RESPONDENT: STATE OF U.P. AND ORS.

DATE OF JUDGMENT24/03/1976

BENCH: CHANDRACHUD, Y.V. BENCH: CHANDRACHUD, Y.V. KRISHNAIYER, V.R. UNTWALIA, N.L.

CITATION:  1976 AIR 1393            1976 SCR  (3) 869  1976 SCC  (3) 784  CITATOR INFO :  R          1978 SC1587  (4)  R          1979 SC1669  (14)

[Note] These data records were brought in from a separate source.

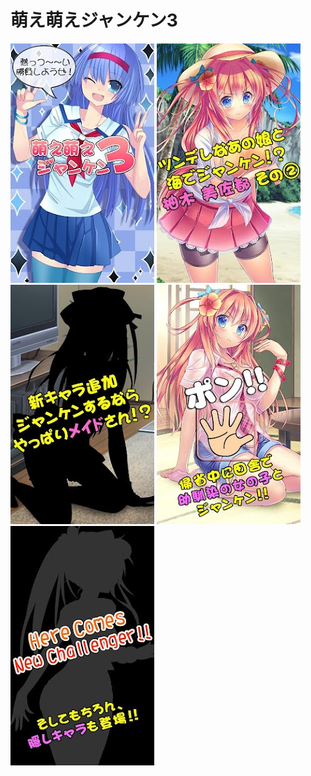 # 萌え萌えジャンケン3

<img src="./img/moejan3-01.jpg">
<img src="./img/moejan3-02.jpg">
<img src="./img/moejan3-03.jpg">
<img src="./img/moejan3-04.jpg">
<img src="./img/moejan3-05.jpg">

ACT:      Mines and Minerals (Regulation and Development) Act 67, 1957 S.  3(e) r/w  Rule 2(7)  of  the  Uttar  Pradesh  Mines Minerals (Concession) Rules, 1963 and Rule 6(a) (i) and 6(a) (ii) of  the U.P. Zamindari Abolition and Land Reforms Act I of 1951-Scope  of-Riparian owners  do not  have any title or right over  the  "sand,  gravel,  bajris  etc"  carried  and deposited on  their land  due to  the fluvial  action of the river, superior  to that  of the State, the rightful owners- Minerals need  not be subterranean. Practice-Art. 136 of the Constitution-Arguments not  advanced in  courts below,  will not be acceded to in this Court.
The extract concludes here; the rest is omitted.